2) WHO IS HONEST? Remember, I am talking about the onlookers and would- be judges here, not the participants in whatever the scandal was. Honesty means honesty in looking at the charges and trying to figure out exactly what was done and, if it was wrong, where it stands--on its own--as a misdeed. I add that honesty includes being willing to discover that the alleged misdeed was not a misdeed at all and to say so even when the political advantage goes with joining the condemnation.
The point is that there is always a great scarcity of such persons around when things get hot in Washington. Palship and partisanship and self-interest tend to prevail. Thus, from those who manifestly know better come the great tortured arguments, the nitpickings, the so's-your-old-mans, and the cries (perfected in our times) that since no actual prosecutable crime has been proven, no wrongdoing could have been done. These days in Washington you can hear Clinton loyalists arguing that all the illegal money hefting and laundering of which the Democrats are accused is very similar to and thus no worse than the Nixon campaign's schlepping around of suitcases full of hundreds of thousands of dollars. This is a defense?
3) WHO IS INDEPENDENT? I was going to say "brave," but "independent" will do. It avoids that ludicrous self-dramatization whereby politicians claim bravery for themselves and award it to others for simply doing the right thing and taking a little heat for it--as if that were synonymous with rushing into a burning building and saving a child. Leaders should be expected to try to do the right thing and to be independent about it.
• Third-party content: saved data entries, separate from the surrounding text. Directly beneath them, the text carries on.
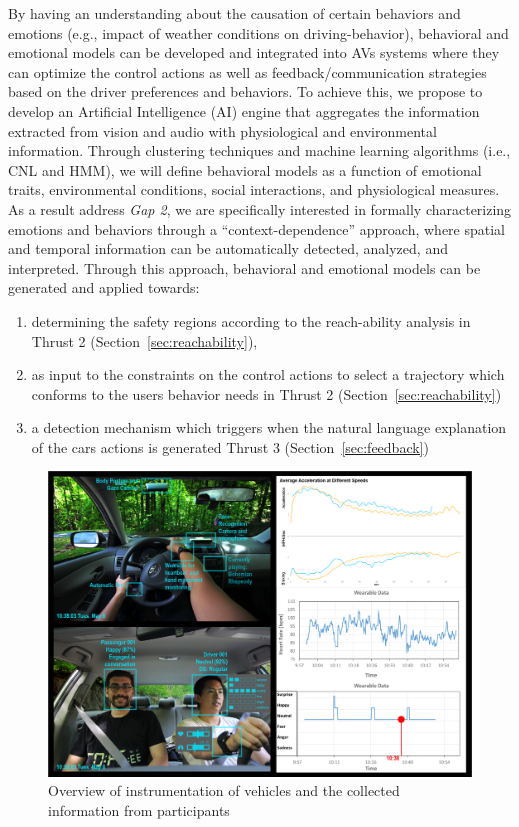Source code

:   By having an understanding about the causation of certain behaviors and emotions (e.g., impact of weather conditions on driving-behavior), behavioral and emotional models can be developed and integrated into AVs systems where they can optimize the control actions as well as feedback/communication strategies based on the driver preferences and behaviors. To achieve this, we propose to develop an Artificial Intelligence (AI) engine that aggregates the information extracted from vision and audio with physiological and environmental information. Through clustering techniques and machine learning algorithms (i.e., CNL and HMM), we will define behavioral models as a function of emotional traits, environmental conditions, social interactions, and physiological measures.%
  As a result address \textit{Gap 2}, we are specifically interested in formally characterizing emotions and behaviors through a “context-dependence” approach, where spatial and temporal information can be automatically detected, analyzed, and interpreted. Through this approach, behavioral and emotional models can be generated and applied towards:
 \begin{enumerate}[itemsep=0pt,parsep=0pt,topsep=4pt,leftmargin=0.4in]
     \item determining the safety regions according to the reach-ability analysis in Thrust 2 (Section~\ref{sec:reachability}),
     \item as input to the constraints on the control actions to select a trajectory which conforms to the users behavior needs in Thrust 2 (Section~\ref{sec:reachability})
     \item a detection mechanism which triggers when the natural language explanation of the cars actions is generated Thrust 3 (Section~\ref{sec:feedback})
 \end{enumerate}

 
\begin{figure}
    \centering
    \includegraphics[width=0.8\columnwidth]{figures/sensors.png}
    \caption{Overview of instrumentation of vehicles and the collected information from participants}
    \label{fig:sensors}
\end{figure}
 
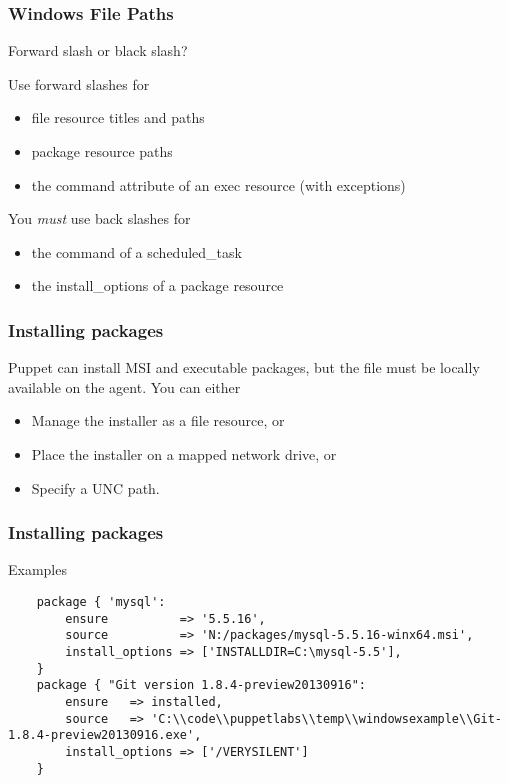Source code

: \documentclass[10pt]{beamer}
\begin{document}
\begin{frame}
  \frametitle{Windows File Paths}
  
Forward slash or black slash?

Use forward slashes for 
\begin{itemize}
\item file resource titles and paths
\item package resource paths
\item the command attribute of an exec resource (with exceptions)
\end{itemize}

You \emph{must} use back slashes for 
\begin{itemize}
\item the command of a scheduled\_task
\item the install\_options of a package resource
\end{itemize}


\end{frame}

\begin{frame}
  \frametitle{Installing packages}
  
Puppet can install MSI and executable packages, but the file must be locally available on the agent.  You can either
\begin{itemize}
\item Manage the installer as a file resource, or
\item Place the installer on a mapped network drive, or
\item Specify a UNC path.
\end{itemize}
\end{frame}
\begin{frame}[fragile]
  \frametitle{Installing packages}
  Examples

  \begin{verbatim}
    package { 'mysql':
        ensure          => '5.5.16',
        source          => 'N:/packages/mysql-5.5.16-winx64.msi',
        install_options => ['INSTALLDIR=C:\mysql-5.5'],
    }
    package { "Git version 1.8.4-preview20130916":
        ensure   => installed,
        source   => 'C:\\code\\puppetlabs\\temp\\windowsexample\\Git-1.8.4-preview20130916.exe',
        install_options => ['/VERYSILENT']
    }
  \end{verbatim}



\end{frame}
\end{document}
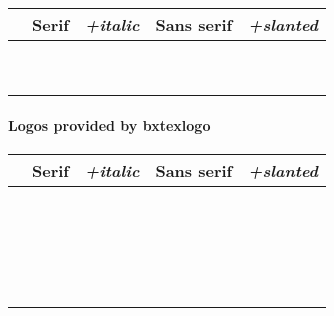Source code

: \documentclass[a4paper]{article}
\newcommand{\Pkg}[1]{\textsf{#1}}
\newenvironment{LogoSamples}{%
  \begin{center}\begin{tabular}{ccccc}
    \hline \phantom{\LARGE I}
        & \textrm{Serif} & \textit{+italic}
        & \textsf{Sans serif} & \textsl{+slanted}
    \\\hline
}{%
    \hline
  \end{tabular}\end{center}
}
\newcommand*{\LSEntry}[1]{%
  \texttt{\string#1} & \textrm{#1} & \textit{#1}
      & \textsf{#1} & \textsf{\textsl{#1}}
  \\}
\begin{document}
\begin{LogoSamples}
\LSEntry{\HanTheThanh}
\LSEntry{\KOMAScript}
\LSEntry{\LaTeXTeX}
\LSEntry{\NTS}
\LSEntry{\PiCTeX}
\LSEntry{\SageTeX}
\LSEntry{\SLiTeX}
\LSEntry{\teTeX}
\LSEntry{\TTH}
\end{LogoSamples}

\paragraph{Logos provided by \Pkg{bxtexlogo}}\mbox{}

\begin{LogoSamples}
\LSEntry{\HeVeA}
\LSEntry{\JBibTeX}
\LSEntry{\JLaTeX}
\LSEntry{\JTeX}
\LSEntry{\KaTeX}
\LSEntry{\KET}
\LSEntry{\KETpic}
\LSEntry{\LaTeXiT}
\LSEntry{\LaTeXML}
\LSEntry{\logoAleph}
\LSEntry{\logoLambda}
\LSEntry{\logoLamed}
\LSEntry{\logoOmega}
\LSEntry{\pTeXsT}
\LSEntry{\XyM}
\LSEntry{\XyMTeX}
\LSEntry{\BaSiX}
\LSEntry{\TeXonLaTeX}
\LSEntry{\OneTeX}
\LSEntry{\SuyahTeX}
\end{LogoSamples}
\end{document}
Independence is not disloyalty to one's party or friends or even benefactors; rightly understood and exercised in this context, it is insistence on loyalty to the principles that supposedly have joined one with them in the first place.
In most all of the scandals that have lighted up the Washington sky in recent years there have been such people, a few hardy, independent souls who, when independence was clearly morally required, refused to be bound and gagged in deference to the party line or, conversely, programmed and sent forth to parrot it to their own suppressed discomfort and shame. I'm not talking of showboats here, but of people for whom honesty was finally not an option to be considered, but an obligation to be fulfilled. They may not do well with their buddies in the present, but they do well by their reputations for the future--and their peace of mind.
We will shortly see how many such there are on the scene--independent, honest, unimplicated and willing to take on the scandals straight. I hold out hope for some, though not exactly a thundering herd. Political Washington may have adopted all sorts of rhetoric about the need for restoring traditional, right-and-wrong standards in American life. But this city remains an invincible bastion of situational ethics.